Task requirements =>
The answer must consist of every line below that contains the word "Chinese".

*** Opening Task material ***

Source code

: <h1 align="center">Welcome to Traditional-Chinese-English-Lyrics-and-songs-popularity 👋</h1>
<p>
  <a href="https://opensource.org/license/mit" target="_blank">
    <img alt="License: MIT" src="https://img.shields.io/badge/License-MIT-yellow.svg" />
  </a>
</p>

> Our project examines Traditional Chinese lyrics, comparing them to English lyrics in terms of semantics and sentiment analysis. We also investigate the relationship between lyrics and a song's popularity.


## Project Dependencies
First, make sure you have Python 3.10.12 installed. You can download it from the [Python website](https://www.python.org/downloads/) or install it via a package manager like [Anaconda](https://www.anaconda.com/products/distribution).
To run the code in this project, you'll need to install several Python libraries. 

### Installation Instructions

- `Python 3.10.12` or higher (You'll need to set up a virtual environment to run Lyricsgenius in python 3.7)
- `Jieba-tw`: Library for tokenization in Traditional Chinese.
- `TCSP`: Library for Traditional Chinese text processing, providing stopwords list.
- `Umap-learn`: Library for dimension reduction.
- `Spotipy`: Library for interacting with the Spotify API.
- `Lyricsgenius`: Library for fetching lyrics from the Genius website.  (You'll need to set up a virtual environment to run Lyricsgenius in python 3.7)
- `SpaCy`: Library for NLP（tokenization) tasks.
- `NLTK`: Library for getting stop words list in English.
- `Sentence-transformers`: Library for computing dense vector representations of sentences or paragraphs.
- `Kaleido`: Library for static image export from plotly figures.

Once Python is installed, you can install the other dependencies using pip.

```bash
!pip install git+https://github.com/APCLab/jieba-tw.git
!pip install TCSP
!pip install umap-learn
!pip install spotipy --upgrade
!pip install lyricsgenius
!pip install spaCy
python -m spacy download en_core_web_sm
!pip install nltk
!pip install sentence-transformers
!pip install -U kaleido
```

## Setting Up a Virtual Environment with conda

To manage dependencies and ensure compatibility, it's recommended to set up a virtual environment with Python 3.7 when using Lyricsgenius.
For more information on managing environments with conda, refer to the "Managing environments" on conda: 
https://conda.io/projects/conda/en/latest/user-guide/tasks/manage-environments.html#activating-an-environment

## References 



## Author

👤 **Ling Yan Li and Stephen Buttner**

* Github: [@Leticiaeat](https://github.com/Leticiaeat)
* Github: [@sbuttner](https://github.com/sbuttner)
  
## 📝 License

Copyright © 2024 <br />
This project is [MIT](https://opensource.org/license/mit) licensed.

*** Closing Task material ***

Result of the exercise =>
: <h1 align="center">Welcome to Traditional-Chinese-English-Lyrics-and-songs-popularity 👋</h1>
> Our project examines Traditional Chinese lyrics, comparing them to English lyrics in terms of semantics and sentiment analysis. We also investigate the relationship between lyrics and a song's popularity.
- `Jieba-tw`: Library for tokenization in Traditional Chinese.
- `TCSP`: Library for Traditional Chinese text processing, providing stopwords list.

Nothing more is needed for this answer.